Собственно, мне не потребовалось много пояснений для того, чтобы понять, что здесь недавно произошло. Обстановка говорила сама за себя. Журнальный столик, а на нем – любовный натюрморт: бутылка коньяку, два фужера, коробка конфет, хрустальная вазочка с тремя яблоками. Впритык разложенный диван, со свежезастеленной простыней, взбаламученным одеялом и двумя подушками – еще, казалось, хранившими следы голов, что впечатались в них в порыве страсти. Словом, картина «Адюльтер». Или «Запретное свидание».
Но, помимо пейзажа, свидетельствующего о том, что недавно здесь происходила интимная встреча – словно поверх первого культурного слоя, – в комнатухе царил чудовищный бардак. Такой всегда бывает, мне довелось уж навидаться, в результате стремительного воровского обыска.
Были выпотрошены и брошены на пол ящики секретера. Вывалена из комода стопка постельного белья. В серванте опрокинуты хрустальные вазы, салатницы и конфетницы… На ковре и на полу валялись осколки супницы, сахарницы, заварочного чайника. Выкинут со своего почетного места цветной телевизор.
Все это безобразие последовательно запечатлевал на фотокамеру незнакомый мне эксперт.
– Здесь еще одна комната? – кивнул я на дверь, ведущую из гостиной.
– Две, распашонкой, – ответствовал Воронежский. – Там похожая картина.

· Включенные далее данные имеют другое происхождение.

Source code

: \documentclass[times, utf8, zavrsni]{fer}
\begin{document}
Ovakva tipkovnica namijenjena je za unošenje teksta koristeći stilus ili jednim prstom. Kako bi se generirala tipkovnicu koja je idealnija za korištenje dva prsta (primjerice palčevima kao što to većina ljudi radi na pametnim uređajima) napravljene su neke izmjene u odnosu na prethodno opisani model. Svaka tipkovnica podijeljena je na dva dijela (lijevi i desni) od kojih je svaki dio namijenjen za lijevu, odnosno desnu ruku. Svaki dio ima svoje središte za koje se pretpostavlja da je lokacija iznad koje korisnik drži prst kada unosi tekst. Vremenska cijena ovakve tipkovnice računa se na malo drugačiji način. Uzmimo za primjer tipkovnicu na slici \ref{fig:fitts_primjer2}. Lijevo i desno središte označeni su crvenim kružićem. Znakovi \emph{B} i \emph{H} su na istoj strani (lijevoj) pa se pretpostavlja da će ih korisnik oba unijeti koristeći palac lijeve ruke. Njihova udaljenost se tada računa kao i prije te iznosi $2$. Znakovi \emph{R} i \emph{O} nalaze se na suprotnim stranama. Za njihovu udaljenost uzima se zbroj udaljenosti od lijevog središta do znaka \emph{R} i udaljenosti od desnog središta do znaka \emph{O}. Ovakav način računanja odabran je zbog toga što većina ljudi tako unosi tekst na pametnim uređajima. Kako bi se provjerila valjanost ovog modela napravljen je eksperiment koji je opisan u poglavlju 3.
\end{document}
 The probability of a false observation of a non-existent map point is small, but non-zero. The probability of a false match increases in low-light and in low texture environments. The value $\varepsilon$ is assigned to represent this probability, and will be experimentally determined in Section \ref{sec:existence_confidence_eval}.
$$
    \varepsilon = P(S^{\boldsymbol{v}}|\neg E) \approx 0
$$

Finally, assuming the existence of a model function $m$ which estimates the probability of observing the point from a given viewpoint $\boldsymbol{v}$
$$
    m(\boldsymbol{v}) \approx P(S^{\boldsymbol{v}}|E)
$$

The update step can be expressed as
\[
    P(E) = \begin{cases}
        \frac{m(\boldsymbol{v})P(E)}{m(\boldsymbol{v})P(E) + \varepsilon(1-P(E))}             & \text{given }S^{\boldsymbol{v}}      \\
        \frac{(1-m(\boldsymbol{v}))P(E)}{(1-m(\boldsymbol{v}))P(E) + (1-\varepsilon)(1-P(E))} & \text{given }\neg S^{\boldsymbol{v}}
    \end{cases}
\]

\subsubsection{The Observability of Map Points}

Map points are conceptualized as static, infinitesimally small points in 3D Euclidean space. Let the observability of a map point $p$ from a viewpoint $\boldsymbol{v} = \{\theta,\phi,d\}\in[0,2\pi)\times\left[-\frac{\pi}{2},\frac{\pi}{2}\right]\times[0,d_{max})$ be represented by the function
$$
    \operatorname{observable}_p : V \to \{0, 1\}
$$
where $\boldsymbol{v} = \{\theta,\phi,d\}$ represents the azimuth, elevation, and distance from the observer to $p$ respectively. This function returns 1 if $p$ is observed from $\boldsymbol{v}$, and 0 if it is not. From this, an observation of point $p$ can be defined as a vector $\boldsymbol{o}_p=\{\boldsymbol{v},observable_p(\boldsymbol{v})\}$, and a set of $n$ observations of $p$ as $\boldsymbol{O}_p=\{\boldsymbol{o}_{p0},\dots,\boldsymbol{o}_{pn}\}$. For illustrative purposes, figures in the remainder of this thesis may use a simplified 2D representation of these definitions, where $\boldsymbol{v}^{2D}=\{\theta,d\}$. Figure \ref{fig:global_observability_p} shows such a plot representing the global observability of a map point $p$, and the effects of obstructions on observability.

– Не было конкретной наводки, – проверил я собственный вывод, – например, на тайник? Искали, что бог пошлет, шуровали повсюду…
– Похоже, – вздохнул следователь.
«А может быть, – подумал я, – не было никакой наводки вообще. Взяли случайное жилье, первого попавшегося бабника… Но какая связь между невезучим люберецким ловеласом и нашим полковником? Почему Аркадьич опять подключил к делу меня?»
Я увлек Воронежского в запроходную комнату. Там было нечто вроде кабинета: письменный стол, старинный «Ундервуд» и полки с книгами. Здесь разбойники тоже хорошо пошарили. В основном среди книг. Большую их часть безжалостно разбросали по полу. Я присмотрелся к корешкам: в основном техническая литература – физика, химия, биология… Раскиданы журналы «Наука и жизнь», «Химия и жизнь», «Техника – молодежи»… Их тоже, судя по всему, протрусили – преступникам не надо иметь наводчика или быть Спинозой, чтобы догадаться: ученый люд любит хранить свои сбережения в каком-нибудь толстенном «Справочнике инженера».
Я всегда считал и считаю, что вещи зачастую могут рассказать о хозяевах много больше, чем они сами. Нет, я не то чтобы Шерлок Холмс. Я не определяю по забытой трости возраст, род занятий и телосложение джентльмена. Но даже бегло осмотренная квартира более информативна, чем двухчасовой опрос.
Вот и сейчас меня заинтересовала фотография, висевшая в рамочке над столом. Сделанная в фотоателье, она являла собой композицию под условным названием «Любовь до доски гробовой»: мужчина – худой, красивый, породистый, бородатый – прижимался щечкой к девушке – свежей, юной, но, между нами, с наглыми и вызывающе порочными глазами.